- _Work request_
If a line in the records below contains the word "mbox", return that line.

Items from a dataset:
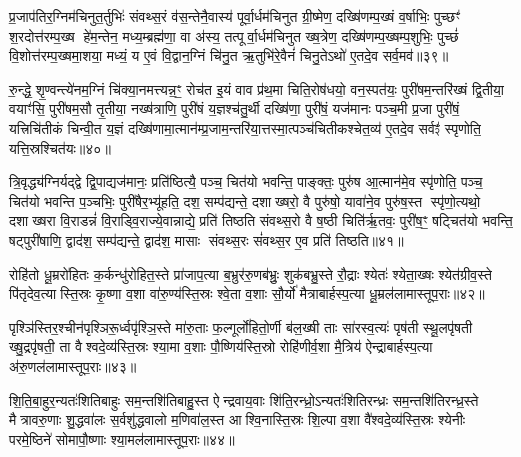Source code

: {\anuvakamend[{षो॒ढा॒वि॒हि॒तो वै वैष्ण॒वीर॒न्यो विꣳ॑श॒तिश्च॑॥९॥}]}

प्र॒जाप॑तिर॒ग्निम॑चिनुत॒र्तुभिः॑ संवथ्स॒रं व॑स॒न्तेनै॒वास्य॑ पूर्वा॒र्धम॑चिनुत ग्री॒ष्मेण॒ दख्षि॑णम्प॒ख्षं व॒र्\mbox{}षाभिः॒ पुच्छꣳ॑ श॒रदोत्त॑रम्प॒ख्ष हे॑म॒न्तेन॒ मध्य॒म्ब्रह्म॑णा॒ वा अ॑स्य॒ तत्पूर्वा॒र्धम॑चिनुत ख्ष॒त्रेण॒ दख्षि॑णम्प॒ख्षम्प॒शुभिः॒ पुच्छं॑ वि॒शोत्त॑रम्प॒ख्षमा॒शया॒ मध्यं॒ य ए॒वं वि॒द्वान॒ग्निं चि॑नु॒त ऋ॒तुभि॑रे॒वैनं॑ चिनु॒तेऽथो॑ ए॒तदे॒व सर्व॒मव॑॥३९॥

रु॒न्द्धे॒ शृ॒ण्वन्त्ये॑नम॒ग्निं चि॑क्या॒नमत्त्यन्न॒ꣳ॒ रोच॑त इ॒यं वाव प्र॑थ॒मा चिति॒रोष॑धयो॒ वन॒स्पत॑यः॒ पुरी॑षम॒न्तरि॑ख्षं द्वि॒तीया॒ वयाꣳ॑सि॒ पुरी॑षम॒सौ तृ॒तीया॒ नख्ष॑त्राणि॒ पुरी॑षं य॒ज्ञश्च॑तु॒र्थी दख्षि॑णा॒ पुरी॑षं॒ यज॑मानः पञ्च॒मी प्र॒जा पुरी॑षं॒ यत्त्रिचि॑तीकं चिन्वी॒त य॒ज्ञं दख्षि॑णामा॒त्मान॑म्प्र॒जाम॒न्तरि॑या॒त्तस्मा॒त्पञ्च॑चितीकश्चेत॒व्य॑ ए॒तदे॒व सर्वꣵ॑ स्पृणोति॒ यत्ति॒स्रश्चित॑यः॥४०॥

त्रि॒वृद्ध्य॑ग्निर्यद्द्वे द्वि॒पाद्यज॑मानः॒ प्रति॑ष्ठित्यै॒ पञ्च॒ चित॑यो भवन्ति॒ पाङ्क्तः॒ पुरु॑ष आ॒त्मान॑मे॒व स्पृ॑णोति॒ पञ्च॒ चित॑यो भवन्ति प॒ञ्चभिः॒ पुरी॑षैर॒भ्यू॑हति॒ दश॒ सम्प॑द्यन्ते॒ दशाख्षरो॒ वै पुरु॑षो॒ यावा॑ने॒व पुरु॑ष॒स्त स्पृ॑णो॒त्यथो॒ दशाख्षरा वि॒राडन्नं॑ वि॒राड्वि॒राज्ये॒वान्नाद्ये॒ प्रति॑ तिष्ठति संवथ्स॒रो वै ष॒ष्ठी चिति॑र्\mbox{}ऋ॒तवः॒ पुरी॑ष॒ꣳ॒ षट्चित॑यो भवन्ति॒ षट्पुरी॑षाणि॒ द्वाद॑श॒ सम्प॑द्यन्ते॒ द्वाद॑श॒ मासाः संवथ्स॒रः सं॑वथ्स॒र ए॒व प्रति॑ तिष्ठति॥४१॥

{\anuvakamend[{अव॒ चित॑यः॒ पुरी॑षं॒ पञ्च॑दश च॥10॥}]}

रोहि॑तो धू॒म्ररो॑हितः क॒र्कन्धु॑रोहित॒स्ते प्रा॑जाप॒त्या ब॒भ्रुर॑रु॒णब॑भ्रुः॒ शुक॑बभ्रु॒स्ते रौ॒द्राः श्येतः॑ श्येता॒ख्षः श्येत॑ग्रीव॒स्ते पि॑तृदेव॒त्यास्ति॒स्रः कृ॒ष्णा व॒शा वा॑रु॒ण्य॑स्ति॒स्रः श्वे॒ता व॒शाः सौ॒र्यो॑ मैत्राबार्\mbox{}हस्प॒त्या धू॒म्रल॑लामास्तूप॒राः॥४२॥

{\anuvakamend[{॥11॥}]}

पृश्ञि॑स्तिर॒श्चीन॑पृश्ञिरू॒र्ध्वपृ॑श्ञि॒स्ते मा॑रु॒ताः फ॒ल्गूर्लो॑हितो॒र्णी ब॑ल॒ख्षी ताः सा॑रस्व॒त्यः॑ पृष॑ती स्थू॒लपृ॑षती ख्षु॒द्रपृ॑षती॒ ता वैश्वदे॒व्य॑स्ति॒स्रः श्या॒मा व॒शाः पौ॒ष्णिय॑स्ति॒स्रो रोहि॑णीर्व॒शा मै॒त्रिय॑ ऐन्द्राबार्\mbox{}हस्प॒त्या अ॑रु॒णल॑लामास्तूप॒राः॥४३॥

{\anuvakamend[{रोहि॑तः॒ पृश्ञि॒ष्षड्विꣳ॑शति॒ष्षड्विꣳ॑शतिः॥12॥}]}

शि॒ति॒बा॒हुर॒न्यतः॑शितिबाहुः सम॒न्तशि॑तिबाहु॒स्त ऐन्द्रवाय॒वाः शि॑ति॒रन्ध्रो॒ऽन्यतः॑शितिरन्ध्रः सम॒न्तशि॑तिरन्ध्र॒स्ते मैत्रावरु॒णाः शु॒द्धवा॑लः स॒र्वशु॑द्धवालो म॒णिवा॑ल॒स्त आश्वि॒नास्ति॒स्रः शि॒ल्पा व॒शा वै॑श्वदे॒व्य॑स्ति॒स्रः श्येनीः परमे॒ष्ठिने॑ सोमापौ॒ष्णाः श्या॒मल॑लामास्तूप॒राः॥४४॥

- _Written answer_
प्र॒जाप॑तिर॒ग्निम॑चिनुत॒र्तुभिः॑ संवथ्स॒रं व॑स॒न्तेनै॒वास्य॑ पूर्वा॒र्धम॑चिनुत ग्री॒ष्मेण॒ दख्षि॑णम्प॒ख्षं व॒र्\mbox{}षाभिः॒ पुच्छꣳ॑ श॒रदोत्त॑रम्प॒ख्ष हे॑म॒न्तेन॒ मध्य॒म्ब्रह्म॑णा॒ वा अ॑स्य॒ तत्पूर्वा॒र्धम॑चिनुत ख्ष॒त्रेण॒ दख्षि॑णम्प॒ख्षम्प॒शुभिः॒ पुच्छं॑ वि॒शोत्त॑रम्प॒ख्षमा॒शया॒ मध्यं॒ य ए॒वं वि॒द्वान॒ग्निं चि॑नु॒त ऋ॒तुभि॑रे॒वैनं॑ चिनु॒तेऽथो॑ ए॒तदे॒व सर्व॒मव॑॥३९॥
त्रि॒वृद्ध्य॑ग्निर्यद्द्वे द्वि॒पाद्यज॑मानः॒ प्रति॑ष्ठित्यै॒ पञ्च॒ चित॑यो भवन्ति॒ पाङ्क्तः॒ पुरु॑ष आ॒त्मान॑मे॒व स्पृ॑णोति॒ पञ्च॒ चित॑यो भवन्ति प॒ञ्चभिः॒ पुरी॑षैर॒भ्यू॑हति॒ दश॒ सम्प॑द्यन्ते॒ दशाख्षरो॒ वै पुरु॑षो॒ यावा॑ने॒व पुरु॑ष॒स्त स्पृ॑णो॒त्यथो॒ दशाख्षरा वि॒राडन्नं॑ वि॒राड्वि॒राज्ये॒वान्नाद्ये॒ प्रति॑ तिष्ठति संवथ्स॒रो वै ष॒ष्ठी चिति॑र्\mbox{}ऋ॒तवः॒ पुरी॑ष॒ꣳ॒ षट्चित॑यो भवन्ति॒ षट्पुरी॑षाणि॒ द्वाद॑श॒ सम्प॑द्यन्ते॒ द्वाद॑श॒ मासाः संवथ्स॒रः सं॑वथ्स॒र ए॒व प्रति॑ तिष्ठति॥४१॥
रोहि॑तो धू॒म्ररो॑हितः क॒र्कन्धु॑रोहित॒स्ते प्रा॑जाप॒त्या ब॒भ्रुर॑रु॒णब॑भ्रुः॒ शुक॑बभ्रु॒स्ते रौ॒द्राः श्येतः॑ श्येता॒ख्षः श्येत॑ग्रीव॒स्ते पि॑तृदेव॒त्यास्ति॒स्रः कृ॒ष्णा व॒शा वा॑रु॒ण्य॑स्ति॒स्रः श्वे॒ता व॒शाः सौ॒र्यो॑ मैत्राबार्\mbox{}हस्प॒त्या धू॒म्रल॑लामास्तूप॒राः॥४२॥
पृश्ञि॑स्तिर॒श्चीन॑पृश्ञिरू॒र्ध्वपृ॑श्ञि॒स्ते मा॑रु॒ताः फ॒ल्गूर्लो॑हितो॒र्णी ब॑ल॒ख्षी ताः सा॑रस्व॒त्यः॑ पृष॑ती स्थू॒लपृ॑षती ख्षु॒द्रपृ॑षती॒ ता वैश्वदे॒व्य॑स्ति॒स्रः श्या॒मा व॒शाः पौ॒ष्णिय॑स्ति॒स्रो रोहि॑णीर्व॒शा मै॒त्रिय॑ ऐन्द्राबार्\mbox{}हस्प॒त्या अ॑रु॒णल॑लामास्तूप॒राः॥४३॥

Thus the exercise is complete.